いすみの子どもの笑顔 千葉県いすみ市の児童養護施設 拡大写真 元気に泳ぐこいのぼりと子供たち=千葉県いすみ市の児童養護施設、子山ホーム(写真:産経新聞)  【羽成哲郎のぴーなっつ通信】

 4月24日(火) 初夏を思わせる陽気に遠出した。JR外房線の大原駅へ。

 産経新聞千葉総局が4月13日、県庁で児童養護施設などにこいのぼりを寄贈した。そのうち、いすみ市にある子山ホームの森田雄司園長(59)の熱心な話しぶりが印象に残っていた。写真を送ってくれたので出かけることに。

 道すがら、すれ違った中学生たちが元気に声をかけてくる。

 「こんにちは~」

 コンビニエンスストアがない。ウグイスとカエルの合唱…。時間がゆったりだ。大原駅から20分ほど。太平洋を望む丘の上にある今の建物は昭和45年にできた。虐待や親の病気などで暮らすことになった3歳から19歳までの64人。

 森田園長はこう憂う。

 「子供たちの現状が今の日本を象徴しています。子供の問題に焦点をあてていかないと日本の未来はありません」

 事務室に女の子の元気なあいさつが響く。3歳の男の子は職員の足にしがみついて甘えている。

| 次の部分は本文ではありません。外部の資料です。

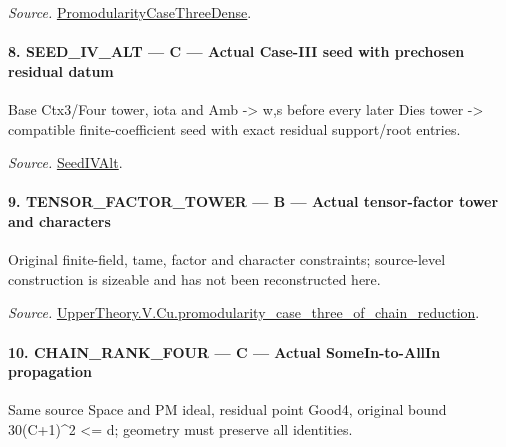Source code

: \documentclass[11pt,a4paper]{article}
\numberwithin{equation}{section}
\theoremstyle{remark}\newtheorem{remark}[theorem]{Remark}
\begin{document}
\emph{Source.} \href{https://github.com/CocoSgt/riemann-hypothesis-lean/blob/7cbf7a0c32fca1badf05931879a37c3f8a2b03b4/src/Development/AutomorphicArithmetic/AutomorphicVarieties/ModularityArgument/ThresholdArguments/DenseThresholdCases/PromodularityCaseThree.lean#L40-L42}{PromodularityCaseThreeDense}.



\paragraph{8. SEED\_\allowbreak IV\_\allowbreak ALT — C — Actual Case-III seed with prechosen residual datum}

Base Ctx3/Four tower, iota and Amb -> w,s before every later Dies tower -> compatible finite-coefficient seed with exact residual support/root entries.

\emph{Source.} \href{https://github.com/CocoSgt/riemann-hypothesis-lean/blob/7cbf7a0c32fca1badf05931879a37c3f8a2b03b4/src/Development/AutomorphicArithmetic/AutomorphicVarieties/ModularityArgument/ThresholdArguments/DenseThresholdCases/PromodularityCaseThree.lean#L19-L25}{SeedIVAlt}.



\paragraph{9. TENSOR\_\allowbreak FACTOR\_\allowbreak TOWER — B — Actual tensor-factor tower and characters}

Original finite-field, tame, factor and character constraints; source-level construction is sizeable and has not been reconstructed here.

\emph{Source.} \href{https://github.com/CocoSgt/riemann-hypothesis-lean/blob/7cbf7a0c32fca1badf05931879a37c3f8a2b03b4/src/Development/AutomorphicArithmetic/AutomorphicVarieties/ModularityArgument/ThresholdArguments/DenseThresholdCases/PromodularityCaseThreeOfLemmas.lean#L131-L153}{UpperTheory.V.Cu.promodularity\_\allowbreak case\_\allowbreak three\_\allowbreak of\_\allowbreak chain\_\allowbreak reduction}.



\paragraph{10. CHAIN\_\allowbreak RANK\_\allowbreak FOUR — C — Actual SomeIn-to-AllIn propagation}

Same source Space and PM ideal, residual point Good4, original bound 30(C+1)\textasciicircum{}2 <= d; geometry must preserve all identities.
\end{document}

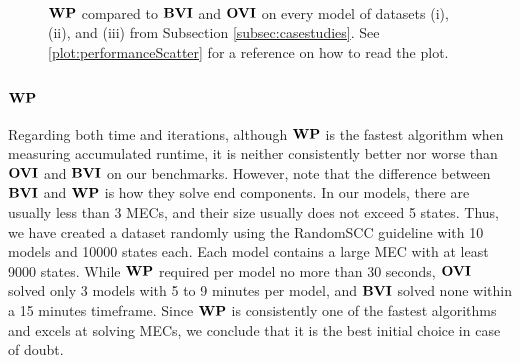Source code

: \begin{figure}[h!]
    \centering
    \
    \caption{$\mathbf{WP}$ compared to $\mathbf{BVI}$ and $\mathbf{OVI}$ on every model of datasets (i), (ii), and (iii) from Subsection \ref{subsec:casestudies}. See \ref{plot:performanceScatter} for a reference on how to read the plot.}%
    \label{fig:WPvsBVIvsOVI}%
    \end{figure}
\FloatBarrier

\subsubsection*{\underline{$\mathbf{WP}$}}
Regarding both time and iterations, although $\mathbf{WP}$ is the fastest algorithm when measuring accumulated runtime, it is neither consistently better nor worse than $\mathbf{OVI}$ and $\mathbf{BVI}$ on our benchmarks.
However, note that the difference between $\mathbf{BVI}$ and $\mathbf{WP}$ is how they solve end components. In our models, there are usually less than 3 MECs, and their size usually does not exceed 5 states.
Thus, we have created a dataset randomly using the RandomSCC guideline with 10 models and 10000 states each. Each model contains a large MEC with at least 9000 states.
While $\mathbf{WP}$ required per model no more than 30 seconds, $\mathbf{OVI}$ solved only 3 models with 5 to 9 minutes per model, and $\mathbf{BVI}$ solved none within a 15 minutes timeframe. 
Since $\mathbf{WP}$ is consistently one of the fastest algorithms and excels at solving MECs, we conclude that it is the best initial choice in case of doubt.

 主任保育士の山田洋子さんは、ある子のことを笑顔で振り返った。

 「つらかった日も無駄じゃなかった」

 水を廊下にまいたり、電子レンジを倒したり…。ホームを飛び出したこともあった。追いかけて「それでもあなたを見捨てない」と言い聞かせた。「死ね」としか書かれてなかった手紙に「好き」と記されるようになった。

 ひとりの保育士が6人と寝食を共にする。

 「人がもう少しいるといいんですけど」

 最近は意思疎通が図りにくい発達障害への理解不足から虐待に至るケースもあるという。手をさしのべるべき子供が増えている。社会福祉の現場は、たくましくて使命感に燃える人たちに支えられていた。      (羽成哲郎)

【関連記事】
被災地の特養は今…かつての診療所で再開
虐待を防げ!広がる「子どもシェルター」4月には京都にも
被災地の子供が体力低下 運動場不足と被爆警戒で
介護報酬改定 「24時間サービス」など創設
13日の金曜日「ジェイソン」がランドセルプレゼント
闇に走る稲妻 海渡る爆発音

「この記事の著作権は 産経新聞 に帰属します。」
http://headlines.yahoo.co.jp/hl?a=20120503-00000510-san-soci



【送料無料】教えて、のばす!発達障害をかかえた子ども

【送料無料】教えて、のばす!発達障害をかかえた子ども
価格:1,260(税込、送料別)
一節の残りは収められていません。